Dan ternyata peristiwa seperti itu bukan hal baru lagi. Sebab telah sejak lama, Israel melakukan hal-hal serupa terhadap pekerja atau pun warga Palestina yang tewas karena pertempuran. Bukan rahasia lagi bila laboratorium medis negara zionis ini memiliki sample pasokan kulit dan organ manusia terbanyak di dunia. Dan kabar terakhir menyebut, organ dalam hilang biasanya ginjal dijual ke perdagangan pasar gelap internasional, yang bila dirupiahkan seharga 2,2 miliar!
Sedemikian buruknya perlakuan Israel terhadap warga Plalestina, namun baru terendus dunia baru baru ini saja. 

Nah jika anda sebagai pemilik rumah yang terusir akibat orang yang menumpang. Untuk kemudian organ dalam anggota keluarga anda diambil demi keserakahan materi, atau demi alasan penelitian kesehatan tanpa seizin anda. Apakah anda rela?

Setelah puluhan ribu warga sipil Palestina tewas dibombardir Israel.

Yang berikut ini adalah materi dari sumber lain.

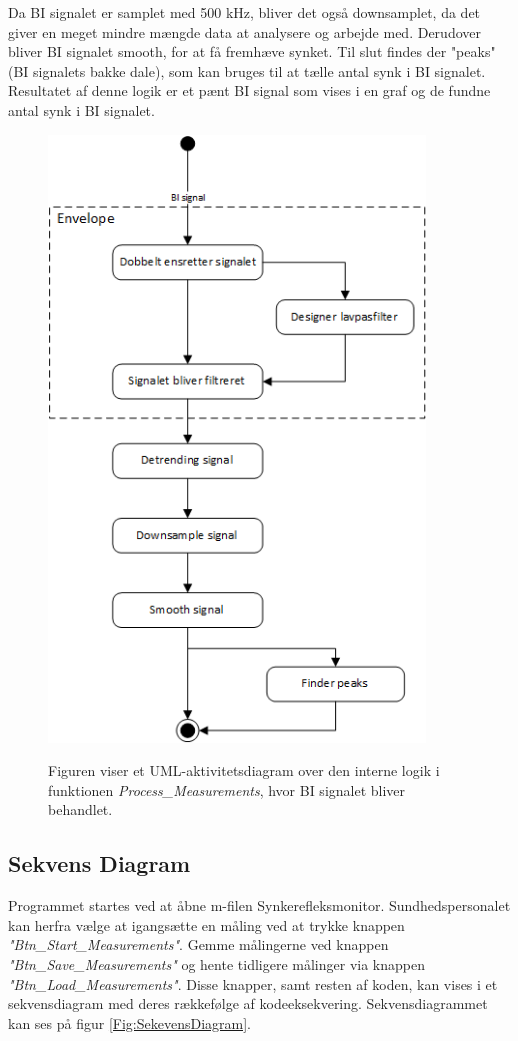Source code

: Da BI signalet er samplet med 500 kHz, bliver det også downsamplet, da det giver en meget mindre mængde data at analysere og arbejde med. Derudover bliver BI signalet smooth, for at få fremhæve synket. Til slut findes der "peaks" (BI signalets bakke dale), som kan bruges til at tælle antal synk i BI signalet. Resultatet af denne logik er et pænt BI signal som vises i en graf og de fundne antal synk i BI signalet. 

\begin{figure}[H]
\centering
{\includegraphics[width=10cm]
{Figure/designSWenvelope}}
\caption{Figuren viser et UML-aktivitetsdiagram over den interne logik i funktionen \textit{Process\_Measurements}, hvor BI signalet bliver behandlet. }
\label{fig:designSWenvelope}
\end{figure}


\subsection{Sekvens Diagram}

Programmet startes ved at åbne m-filen Synkerefleksmonitor. Sundhedspersonalet kan herfra vælge at igangsætte en måling ved at trykke knappen \textit{"Btn\_Start\_Measurements"}. Gemme målingerne ved knappen \textit{"Btn\_Save\_Measurements"} og hente tidligere målinger via knappen \textit{"Btn\_Load\_Measurements"}. Disse knapper, samt resten af koden, kan vises i et sekvensdiagram med deres rækkefølge af kodeeksekvering. Sekvensdiagrammet kan ses på figur \ref{Fig:SekevensDiagram}.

Bukan hanya wanita, anak anak, orang lanjut usia, bahkan bayi prematur pun mati perlahan tak berdaya. Lalu kemudian kuburan pun dibuldoser, hingga akhirnya terungkap pencurian organ dalam dari jenazah terbaru. Masih manusiakah yang melakukan itu?


Wait and see. Jangan-jangan IDF hanya tentara boneka yang dipaksakan bergerak demi pemimpin yang terlampau tinggi harga diri, ambisiius dan kehilangan hati nurani?